JRA scoops third national newspaper HQ refurb
John Robertson Architects’ plans to refurbish the Daily Mail’s former headquarters have been approved by the City of London Corporation.
The Northcliffe House project is the practice’s third listed ex-newspaper office in the City, following its refurbishment of the Daily Express building on Fleet Street in 2000 and its work to return the Financial Times to its Bracken House home in 2018.
The latest scheme will add new storeys to the 1926 art deco building south of Fleet Street which once housed the Mail and its printing presses until its move to Kensington in the late 1980s.
It provides additional office space on the upper three floors, creating around 9,000sq ft of new roof terraces, a redesigned lobby, a reconfigured internal atrium linked to the reception with break-out areas and a café, as well as significantly improved office space.
The proposed office additions at levels five and six are progressively set back, creating three south-facing landscaped roof terraces which link with an existing terrace above Bouverie and Whitefriars streets. They wrap around the southern façade and incorporate the corner turret above Tudor Street.
JRA founding director John Robertson said the design was mindful of both the building’s links to the newspaper industry and its birth in the “roaring twenties”, a decade of rapid growth in engineering and industrial design.
He added: “We plan to build on the post-industrial history of the building by exposing the structural steel frame and by designing ceiling rafts with semi-exposed services on the office floors to give character and volume to the interior design.”
Northcliffe House was designed by Ellis & Clarke using a cast steel frame, concrete and Portland cement cladding. Neo-Egyptian decorative features were incorporated including a fluted, coved cornice.
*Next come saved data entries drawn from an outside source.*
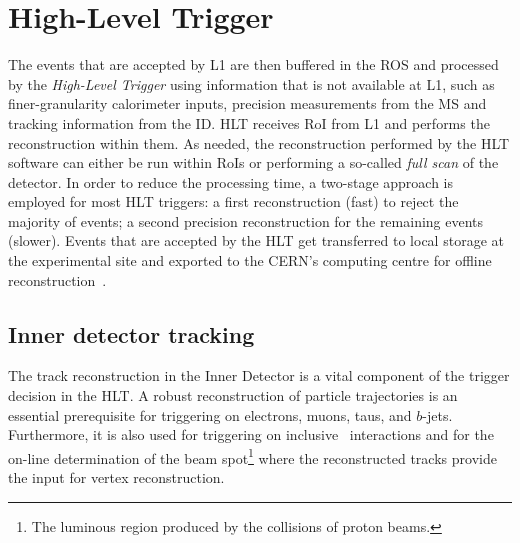 		

			


	\section{High-Level Trigger}
	\label{sec:HLT}

		The events that are accepted by \ac{L1} are then buffered in the \ac{ROS} and processed by the \emph{High-Level Trigger} using information that is not available at \ac{L1}, such as finer-granularity calorimeter inputs, precision measurements from the \ac{MS} and tracking information from the \ac{ID}. \ac{HLT} receives \ac{RoI} from \ac{L1} and performs the reconstruction within them. As needed, the reconstruction performed by the \ac{HLT} software can either be run within \ac{RoI}s or performing a so-called \emph{full scan} of the detector. In order to reduce the processing time, a two-stage approach is employed for most \ac{HLT} triggers: a first reconstruction (fast) to reject the majority of events; a second precision reconstruction for the remaining events (slower). Events that are accepted by the \ac{HLT} get transferred to local storage at the experimental site and exported to the \ac{CERN}’s computing centre for offline reconstruction~\cite{ATLASTrigger2015}. 

		
		\subsection{Inner detector tracking}
		\label{sec:tracking}

			The track reconstruction in the Inner Detector is a vital component of the trigger decision in the \ac{HLT}. A robust reconstruction of particle trajectories is an essential prerequisite for triggering on electrons, muons, taus, and $b$-jets. Furthermore, it is also used for triggering on inclusive \pp\ interactions and for the on-line determination of the beam spot\footnote{The luminous region produced by the collisions of proton beams.} where the reconstructed tracks provide the input for vertex reconstruction.


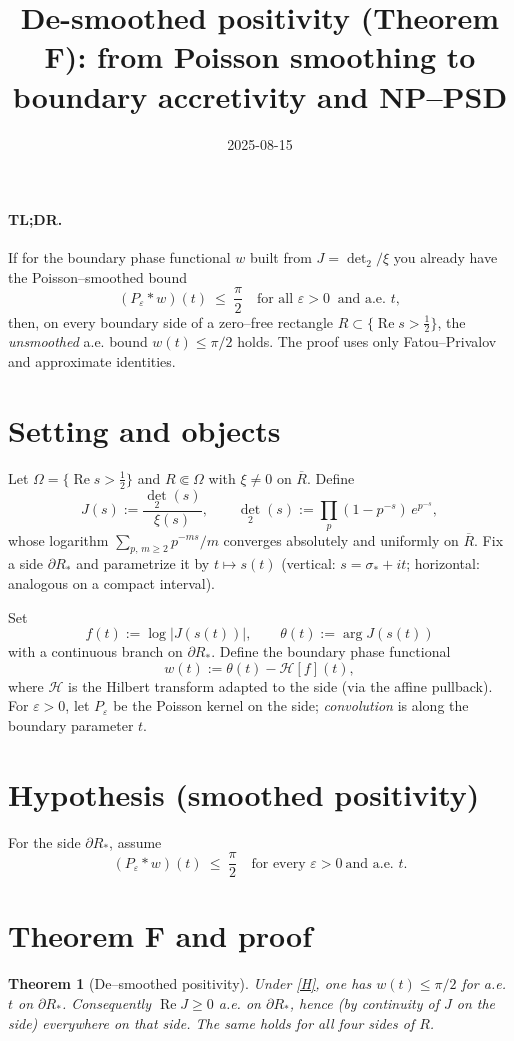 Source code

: \documentclass[11pt]{article}
\title{De-smoothed positivity (Theorem F): from Poisson smoothing to boundary accretivity and NP--PSD}
\date{2025-08-15}
\newtheorem{theorem}{Theorem}
\theoremstyle{remark}
\newcommand{\ReS}{\operatorname{Re}}
\begin{document}
\maketitle

\paragraph{TL;DR.} If for the boundary phase functional $w$ built from $J=\det_{2}/\xi$ you already have the Poisson--smoothed bound
\[
(P_\varepsilon * w)(t)\ \le\ \frac{\pi}{2} \quad \text{for all }\varepsilon>0\ \text{ and a.e. }t,
\]
then, on every boundary side of a zero--free rectangle $R\subset\{ \ReS s> \tfrac12\}$, the \emph{unsmoothed} a.e. bound $w(t)\le\pi/2$ holds. The proof uses only Fatou--Privalov and approximate identities.

\section*{Setting and objects}
Let $\Omega=\{\ReS s>\tfrac12\}$ and $R\Subset\Omega$ with $\xi\ne0$ on $\overline R$. Define
\[
J(s):=\frac{\det_2(s)}{\xi(s)},\qquad \det_2(s):=\prod_{p}(1-p^{-s})\,e^{p^{-s}},
\]
whose logarithm $\sum_{p,\,m\ge2} p^{-ms}/m$ converges absolutely and uniformly on $\overline R$. Fix a side $\partial R_*$ and parametrize it by $t\mapsto s(t)$ (vertical: $s=\sigma_*+it$; horizontal: analogous on a compact interval).

Set
\[
f(t):=\log|J(s(t))|,\qquad \theta(t):=\arg J(s(t))
\]
with a continuous branch on $\partial R_*$. Define the boundary phase functional
\[
w(t):=\theta(t)-\mathcal H[f](t),
\]
where $\mathcal H$ is the Hilbert transform adapted to the side (via the affine pullback). For $\varepsilon>0$, let $P_\varepsilon$ be the Poisson kernel on the side; \emph{convolution} is along the boundary parameter $t$.

\section*{Hypothesis (smoothed positivity)}
For the side $\partial R_*$, assume
\begin{equation}\label{H}
(P_\varepsilon * w)(t)\ \le\ \frac{\pi}{2}\quad \text{for every }\varepsilon>0\ \text{and a.e. }t.
\end{equation}

\section*{Theorem F and proof}
\begin{theorem}[De--smoothed positivity]\label{thm:F}
Under \eqref{H}, one has $w(t)\le\pi/2$ for a.e. $t$ on $\partial R_*$. Consequently $\ReS J\ge0$ a.e. on $\partial R_*$, hence (by continuity of $J$ on the side) everywhere on that side. The same holds for all four sides of $R$.
\end{theorem}
\end{document}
It was one of the first newspaper buildings in Britain to incorporate modern printing technology, with presses imported from the USA. Floor-to-ceiling, galvanised steel Crittal windows between the first and second floors maximised natural light for the typesetters and compositors.
The building previously underwent major redevelopment between 1999 and 2001, with only the facade surviving.
Work is expected to start next month and to complete by the end of 2022.